During the course of the film, the couple also talks about adopting a child and shares a kiss under the mistletoe — the first same-sex kiss featured in a Hallmark movie. Speaking with Yahoo Entertainment, Bennett remembers the pride he took in making history for the network. "It's so interesting: I went from hiding who I was to the world and kissing Lindsay Lohan in Mean Girls to starring as part of the first gay couple in a Christmas movie for the biggest Christmas network in the world," says the actor, who came out publicly in 2017. "It’s such a different world and such a different time, and it's exciting that this is the time we're living in now."

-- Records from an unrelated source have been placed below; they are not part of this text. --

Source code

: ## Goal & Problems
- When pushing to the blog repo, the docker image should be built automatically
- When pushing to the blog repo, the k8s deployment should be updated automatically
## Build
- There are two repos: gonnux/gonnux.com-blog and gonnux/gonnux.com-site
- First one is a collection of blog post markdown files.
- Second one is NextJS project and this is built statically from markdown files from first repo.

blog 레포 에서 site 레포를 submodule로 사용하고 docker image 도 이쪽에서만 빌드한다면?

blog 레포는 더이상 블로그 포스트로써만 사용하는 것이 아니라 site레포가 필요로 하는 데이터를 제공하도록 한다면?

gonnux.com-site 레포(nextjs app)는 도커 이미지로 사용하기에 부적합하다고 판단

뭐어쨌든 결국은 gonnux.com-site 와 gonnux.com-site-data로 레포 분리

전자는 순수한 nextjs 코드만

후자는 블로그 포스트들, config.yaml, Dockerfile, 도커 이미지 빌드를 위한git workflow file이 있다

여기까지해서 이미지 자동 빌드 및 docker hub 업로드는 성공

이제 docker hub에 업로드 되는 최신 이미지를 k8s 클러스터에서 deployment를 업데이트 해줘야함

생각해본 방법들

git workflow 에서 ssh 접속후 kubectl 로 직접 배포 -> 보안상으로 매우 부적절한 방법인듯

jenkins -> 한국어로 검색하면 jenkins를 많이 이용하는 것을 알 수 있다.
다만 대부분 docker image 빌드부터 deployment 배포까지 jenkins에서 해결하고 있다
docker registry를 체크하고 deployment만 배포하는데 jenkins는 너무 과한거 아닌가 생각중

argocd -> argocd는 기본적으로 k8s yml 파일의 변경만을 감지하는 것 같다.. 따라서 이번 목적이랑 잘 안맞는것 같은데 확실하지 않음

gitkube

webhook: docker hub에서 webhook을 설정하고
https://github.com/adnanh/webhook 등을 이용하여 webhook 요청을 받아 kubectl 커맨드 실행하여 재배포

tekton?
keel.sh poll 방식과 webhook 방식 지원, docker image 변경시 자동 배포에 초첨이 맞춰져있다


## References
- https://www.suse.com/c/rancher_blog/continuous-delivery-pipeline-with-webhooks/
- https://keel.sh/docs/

And the times aren't changing back anytime soon. As the 2021 holiday season kicks into high gear, more networks and streaming services are following in the holiday movie industry's increasingly inclusive footsteps. On Dec. 2, Netflix dropped Single All the Way, starring Michael Urie and Philemon Chambers — the first out gay Black actor to headline a holiday movie — as Los Angeles-based best friends who discover that they may be something more during a Christmas visit to Urie's small-town home. VH1's The Bitch Who Stole Christmas premiered the same day, featuring a bevy of RuPaul's Drag Race all-stars, not to mention RuPaul herself.

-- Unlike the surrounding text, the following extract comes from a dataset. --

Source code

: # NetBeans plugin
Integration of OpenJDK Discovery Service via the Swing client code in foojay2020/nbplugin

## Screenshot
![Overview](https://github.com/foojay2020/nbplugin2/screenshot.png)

Meanwhile, Dec. 17 brings Amazon Prime Video's miniseries With Love, which finds former Crazy Ex-Girlfriend star Vincent Rodriguez III spending Christmas Eve with his new boyfriend's (Mark Indelicato) family. Bennett and Harder return for another heartwarming yarn in The Christmas House 2: Deck Those Halls, which premieres on Hallmark Channel on Dec. 18. ("I say this movie has twice the humor and twice the heart of the first one," Bennett teases.) And Lifetime's Under the Christmas Tree arrives on Dec. 19 starring Elise Bauman and Tattiawna Jones as the network's first lesbian couple.
Far from feeling any sense of competition, Bennett is pleased to be in such diverse and varied company. "It’s so exciting to see so many different networks and streaming services telling stories that have LGBTQ-plus storylines in them," he marvels. "And I think what’s so great about this year is that these aren't stories about being gay — they are stories about love, and that's something we can all identify with. The fact that they’re gay isn’t the focus of the entire storyline. I think that’s really important to normalize what an LGBTQ-plus family looks like."

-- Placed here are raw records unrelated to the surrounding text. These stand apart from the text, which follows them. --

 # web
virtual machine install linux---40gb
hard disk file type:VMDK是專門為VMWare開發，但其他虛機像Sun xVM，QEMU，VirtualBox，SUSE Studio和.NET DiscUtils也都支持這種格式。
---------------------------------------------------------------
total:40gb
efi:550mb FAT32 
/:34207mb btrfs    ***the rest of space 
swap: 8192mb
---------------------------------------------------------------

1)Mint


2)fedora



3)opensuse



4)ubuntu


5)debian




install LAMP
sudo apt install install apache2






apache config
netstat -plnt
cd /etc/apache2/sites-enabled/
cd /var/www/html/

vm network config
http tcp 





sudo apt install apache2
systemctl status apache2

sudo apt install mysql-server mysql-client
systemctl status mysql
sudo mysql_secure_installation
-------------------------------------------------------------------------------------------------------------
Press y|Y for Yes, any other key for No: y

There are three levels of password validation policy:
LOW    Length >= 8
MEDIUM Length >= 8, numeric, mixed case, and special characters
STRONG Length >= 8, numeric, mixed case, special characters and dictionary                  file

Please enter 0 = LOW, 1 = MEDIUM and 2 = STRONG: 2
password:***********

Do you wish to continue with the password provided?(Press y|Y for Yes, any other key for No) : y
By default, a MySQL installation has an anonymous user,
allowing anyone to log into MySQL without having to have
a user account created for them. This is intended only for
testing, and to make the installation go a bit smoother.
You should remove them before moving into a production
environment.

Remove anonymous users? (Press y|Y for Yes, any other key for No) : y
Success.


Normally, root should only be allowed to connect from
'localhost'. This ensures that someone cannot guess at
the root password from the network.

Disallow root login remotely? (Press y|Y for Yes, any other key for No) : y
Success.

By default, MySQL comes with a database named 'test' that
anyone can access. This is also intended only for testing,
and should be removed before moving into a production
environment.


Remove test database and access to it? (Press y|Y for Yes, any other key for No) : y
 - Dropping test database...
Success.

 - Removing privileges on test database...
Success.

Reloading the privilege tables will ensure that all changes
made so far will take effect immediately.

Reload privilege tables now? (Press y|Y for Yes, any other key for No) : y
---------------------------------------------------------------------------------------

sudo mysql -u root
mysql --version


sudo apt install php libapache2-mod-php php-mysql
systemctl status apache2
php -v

The stars of Single All the Way also feel that it's a gift to be part of telling a Christmas story that's universal. In the film, roommates Peter (Urie) and Nick (Chambers) are already out to their friends and family, which means they don't have to hide their identities when they show up to celebrate the holidays with Peter's family. In fact, Peter's mom and dad (Kathy Najimy and Barry Bostwick) are eager to pair him up with the local hunk, until they realize that Nick is the better match for their son.
"I'm extremely proud that the problems these characters have [are] the same problems that a straight person might have," Urie, who scored his breakthrough screen role as Vanessa Williams's out gay assistant on Ugly Betty, tells Yahoo Entertainment. "They are not dealing with coming out woes; they are not dealing with feelings of shame; and they are not dealing with homophobic families. It's not a movie about how we're different: This movie is about how we're the same."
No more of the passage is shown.